## PROVIDED ENTRIES
+===+

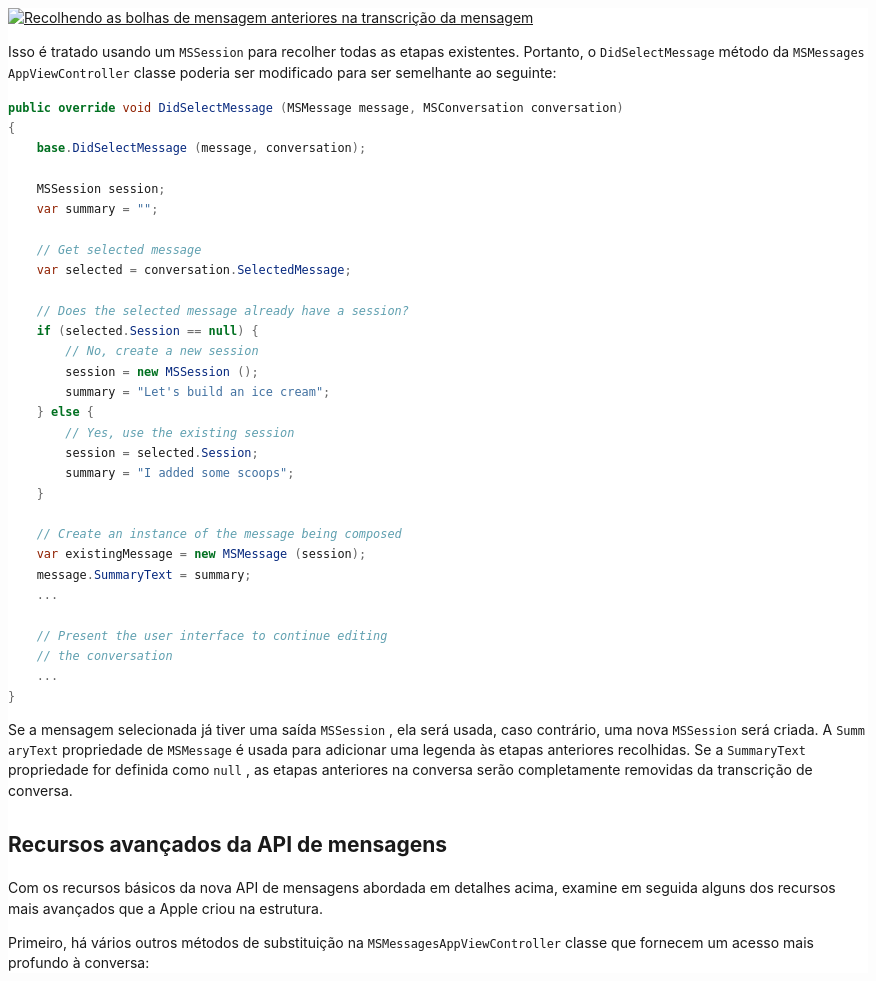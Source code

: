 [![Recolhendo as bolhas de mensagem anteriores na transcrição da mensagem](advanced-message-app-extensions-images/interactive13.png)](advanced-message-app-extensions-images/interactive13.png#lightbox)

Isso é tratado usando um `MSSession` para recolher todas as etapas existentes. Portanto, o `DidSelectMessage` método da `MSMessagesAppViewController` classe poderia ser modificado para ser semelhante ao seguinte:

```csharp
public override void DidSelectMessage (MSMessage message, MSConversation conversation)
{
    base.DidSelectMessage (message, conversation);

    MSSession session;
    var summary = "";

    // Get selected message
    var selected = conversation.SelectedMessage;

    // Does the selected message already have a session?
    if (selected.Session == null) {
        // No, create a new session
        session = new MSSession ();
        summary = "Let's build an ice cream";
    } else {
        // Yes, use the existing session
        session = selected.Session;
        summary = "I added some scoops";
    }

    // Create an instance of the message being composed
    var existingMessage = new MSMessage (session);
    message.SummaryText = summary;
    ...

    // Present the user interface to continue editing
    // the conversation
    ...
}
```

Se a mensagem selecionada já tiver uma saída `MSSession` , ela será usada, caso contrário, uma nova `MSSession` será criada. A `SummaryText` propriedade de `MSMessage` é usada para adicionar uma legenda às etapas anteriores recolhidas. Se a `SummaryText` propriedade for definida como `null` , as etapas anteriores na conversa serão completamente removidas da transcrição de conversa.

## <a name="advanced-message-api-features"></a>Recursos avançados da API de mensagens

Com os recursos básicos da nova API de mensagens abordada em detalhes acima, examine em seguida alguns dos recursos mais avançados que a Apple criou na estrutura.

Primeiro, há vários outros métodos de substituição na `MSMessagesAppViewController` classe que fornecem um acesso mais profundo à conversa:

+===+

For the word "SummaryText", count the lines of the data that contain it and state only that count.

## EXERCISE RESULT
2